Vio que el pececito daba pequeños brincos, saliendo un segundo al exterior para volver a zambullirse en el agua, y esto lo llenó de preocupación. Enzo vivía en una zona árida donde no se veían esta clase de animales, así que pensó que el pez se estaba ahogando, ya que con sus movimientos parecía querer salir del agua sin éxito.
—¡Pobrecillo! —exclamó—. ¡Tengo que ayudarlo!

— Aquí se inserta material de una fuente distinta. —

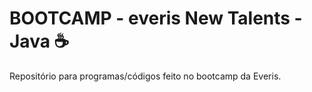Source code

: # BOOTCAMP - everis New Talents - Java :coffee:

Repositório para programas/códigos feito no bootcamp da Everis.

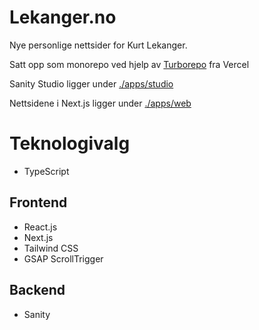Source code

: # Lekanger.no

Nye personlige nettsider for Kurt Lekanger.

Satt opp som monorepo ved hjelp av [Turborepo](https://turborepo.org/) fra Vercel

Sanity Studio ligger under [./apps/studio](https://github.com/klekanger/kurt-personal-web-2/tree/main/apps/studio)

Nettsidene i Next.js ligger under [./apps/web](https://github.com/klekanger/kurt-personal-web-2/tree/main/apps/web)

# Teknologivalg

- TypeScript

## Frontend

- React.js
- Next.js
- Tailwind CSS
- GSAP ScrollTrigger

## Backend

- Sanity
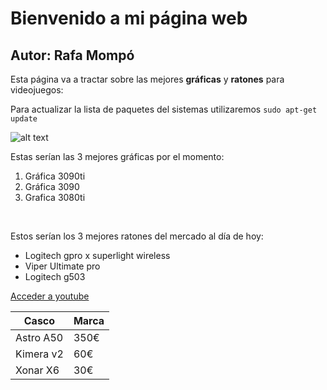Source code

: # Bienvenido a mi página web
## Autor: Rafa Mompó
Esta página va a tractar sobre las mejores **gráficas** y **ratones** para videojuegos:

Para actualizar la lista de paquetes del sistemas utilizaremos `sudo apt-get update`

![alt text](https://www.google.com/url?sa=i&url=https%3A%2F%2Fpixabay.com%2Fes%2Fimages%2Fsearch%2Finternet%2F&psig=AOvVaw1Wj_cXKnJYnOsak_uwafwx&ust=1676108459647000&source=images&cd=vfe&ved=0CAwQjRxqFwoTCLj4jdzUiv0CFQAAAAAdAAAAABAE)

Estas serían las 3 mejores gráficas por el momento:<br>
1. Gráfica 3090ti
2. Gráfica 3090
3. Grafica 3080ti
<br>

Estos serían los 3 mejores ratones del mercado al día de hoy:<br>

- Logitech gpro x superlight wireless
- Viper Ultimate pro
- Logitech g503  


[Acceder a youtube](hhtps://youtube.com)

| Casco | Marca |
| ------------ | ---------- |
| Astro A50 | 350€ |
| Kimera v2 | 60€  |
| Xonar X6 | 30€ |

Por suerte, había tenido la buena idea de salir a pasear con su cazamariposas y, sin pensárselo dos veces, metió la red en el agua y sacó al pez. Este empezó a agitarse con fuerza, y Enzo pensó que era por la alegría de verse a salvo.
Orgulloso de su gesto, corrió a buscar a su madre para enseñarle su buena acción, mientras el pez se movía cada vez con mayor dificultad.
La madre de Enzo se llevó las manos a la cabeza y, rápidamente, devolvió el pececillo al agua.
El niño empezó a llorar, sin entender nada, muy triste por no haber podido ayudar al pez después de todo. ¡Ahora estaba seguro de que se ahogaría sin remedio!
Cuando Enzo se hubo tranquilizado, su madre le explicó qué eran los peces, dónde vivían y lo que les pasaba al sacarlos del agua.
—Saltan en el agua de la misma forma que tu corres por el campo —le dijo su madre—. Tal vez estaba cazando un insecto, pero su lugar es el río. Al querer ayudarlo y sacarlo de su hábitat, has puesto en riesgo su vida.
Por fin, Enzo lo entendió. Con los años comprendería también que hay momentos en la vida en los que, intentando ayudar, si no conocemos la situación, podemos causar más daño.
Así como es peligroso dar consejos a quien no los ha pedido, antes de ayudar a alguien hemos de estar seguros de que realmente necesita lo que le estamos brindando.